His male dominance is clear after Dracula is attacked by the band of men and he exclaims, “‘My revenge is just begun!… Your girls that you all love are mine already; and through them you and others shall yet be mine – my creatures, to do my bidding and to be my jackals when I want to feed’” (Stoker 325). Dracula says this with no regard to the women at all; he treats them as objects, taking advantage of their passivity and exerting his power over them as was typical of men in this time period.

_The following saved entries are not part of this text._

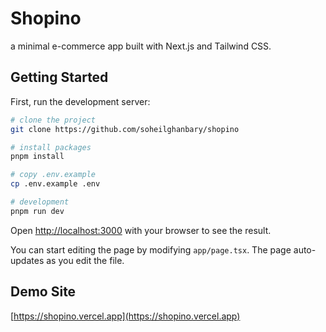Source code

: # Shopino

a minimal e-commerce app built with Next.js and Tailwind CSS.

## Getting Started

First, run the development server:

```bash
# clone the project
git clone https://github.com/soheilghanbary/shopino

# install packages
pnpm install

# copy .env.example
cp .env.example .env

# development
pnpm run dev
```

Open [http://localhost:3000](http://localhost:3000) with your browser to see the result.

You can start editing the page by modifying `app/page.tsx`. The page auto-updates as you edit the file.

## Demo Site
[https://shopino.vercel.app](https://shopino.vercel.app)
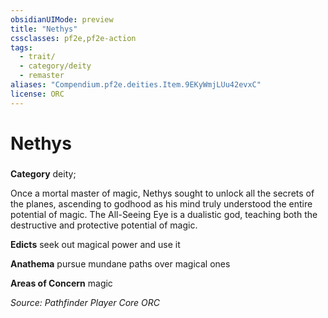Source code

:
 ```yaml
---
obsidianUIMode: preview
title: "Nethys"
cssclasses: pf2e,pf2e-action
tags:
  - trait/
  - category/deity
  - remaster
aliases: "Compendium.pf2e.deities.Item.9EKyWmjLUu42evxC"
license: ORC
---
```

# Nethys

### 

**Category** deity; 




Once a mortal master of magic, Nethys sought to unlock all the secrets of the planes, ascending to godhood as his mind truly understood the entire potential of magic. The All-Seeing Eye is a dualistic god, teaching both the destructive and protective potential of magic.

**Edicts** seek out magical power and use it

**Anathema** pursue mundane paths over magical ones

**Areas of Concern** magic

*Source: Pathfinder Player Core*
*ORC*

In this novel, female sexuality is presented in a negative light as aggressive and violent. This is shown in various places throughout the story, most notably with the three vampire women. In the first scene of the novel when Jonathan is in Dracula’s mansion, the three women try to seduce him against his will. Upon seeing the women, Jonathan states, “There was something about them that made me uneasy, some longing and at the same time some deadly fear” (Stoker 43). Jonathan goes on describing the dark sensuality of the women, referring to them as “the three terrible women licking their lips” (57). Jonathan repeatedly uses the word “voluptuous” to describe the three vampires, writing that they have “voluptuous lips” and a “deliberate voluptuousness” in their approach to him (46). This word choice emphasizes the women’s overt sexuality, which Stoker associates with aggressiveness and cruelty towards children. Harker writes in his journal about the vampiresses, stating that one “…pointed to the bag… which moved as though there were some living thing within it… There was a gasp and a low wail, as of a half-smothered child. The women closed round, whilst I was aghast with horror, but as I looked they disappeared, and with them the dreadful bag” (45). The women’s brutality in their treatment of the child leads Jonathan to conclude that these creatures are hardly women at all, basing this judgment off of the traditional women with whom he is familiar, such as Mina. The three vampiresses’ lack of maternal feelings serves to emphasize that a woman’s ideal role in this novel is as an innocent mother-figure, and that any woman who strays from that role is evil. These “voluptuous” women are shown as monsters, their sexuality as animalistic and murderous. The three vampire women violate Stoker’s ideas about womanhood and femininity, and it is because of this that their characters are destroyed by the end of the novel.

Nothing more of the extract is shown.